This is the latest from The Bluesmobile’s C.C. Rider, who spends her life venerating the founding fathers of the blues. She’s walked the crooked highways of this singing country to resurrect the voices of the past. With the dirt of the Delta on her hands, she sleeps in the shadow of the giants on whose shoulders popular music now stands.
John Lee Hooker
(August 22, 1917 – June 21, 2001)
Black Hat. Dark Sunglasses. Sound like a Blues Brother to you? It is. The original Blues Brother. Inspiration to Jake and Elwood. Master songwriter, electric guitar titan, best-selling bluesman…John Lee Hooker.
He didn’t play the Delta Blues. He wasn’t groovin’ in Chicago. Didn’t listen to records to pick up licks. See, John Lee Hooker played a blues all his own. He developed his own meter. Changed up rhythms so much it was hard to find musicians to back him. But that didn’t matter.
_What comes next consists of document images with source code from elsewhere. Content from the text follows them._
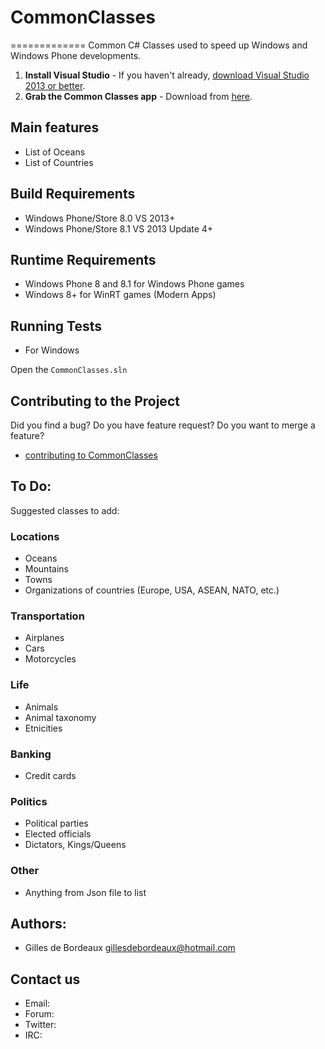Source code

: # CommonClasses
=============
Common C# Classes used to speed up Windows and Windows Phone developments.

1. __Install Visual Studio__ - If you haven't already, [download Visual Studio 2013 or better](http://www.visualstudio.com/en-us/visual-studio-homepage-vs.aspx).
2. __Grab the Common Classes app__ - Download from [here](https://github.com/GillesdeB/CommonClasses/CommonClasses.zip).

Main features
-------------
* List of Oceans
* List of Countries

Build Requirements
------------------
* Windows Phone/Store 8.0 VS 2013+
* Windows Phone/Store 8.1 VS 2013 Update 4+

Runtime Requirements
--------------------
  * Windows Phone 8 and 8.1 for Windows Phone games
  * Windows 8+ for WinRT games (Modern Apps)

Running Tests
--------------------

* For Windows

Open the `CommonClasses.sln`

Contributing to the Project
--------------------------------

Did you find a bug? Do you have feature request? Do you want to merge a feature?

  * [contributing to CommonClasses][5]

## To Do:
Suggested classes to add:

### Locations
- Oceans
- Mountains
- Towns
- Organizations of countries (Europe, USA, ASEAN, NATO, etc.)

### Transportation
- Airplanes
- Cars
- Motorcycles

### Life
- Animals
- Animal taxonomy
- Etnicities

### Banking
- Credit cards

### Politics
- Political parties
- Elected officials
- Dictators, Kings/Queens

### Other
- Anything from Json file to list

## Authors:
- Gilles de Bordeaux <gillesdebordeaux@hotmail.com>

Contact us
----------
  * Email: [][1]
  * Forum: [][2]
  * Twitter: [][3]
  * IRC: [][4]

[1]: https://github.com/GillesdeB/CommonClasses/
[2]: https://github.com/GillesdeB/CommonClasses/
[3]: https://github.com/GillesdeB/CommonClasses/
[4]: https://github.com/GillesdeB/CommonClasses/
[5]: https://github.com/GillesdeB/CommonClasses/CONTRIBUTE.md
John Lee Hooker could summon the power of a full band all by himself. Could haul a symphony out of a single chord. He couldn’t read or write, but his lyrics cut to the core of the human experience.
That’s what’s so incredible about John Lee Hooker. He took simplicity into his big, rough hands, and coaxed out unmatched complexity. There wasn’t anyone making music like him. From the Delta where he was born to Detroit, where he made his home. He really was a singular being.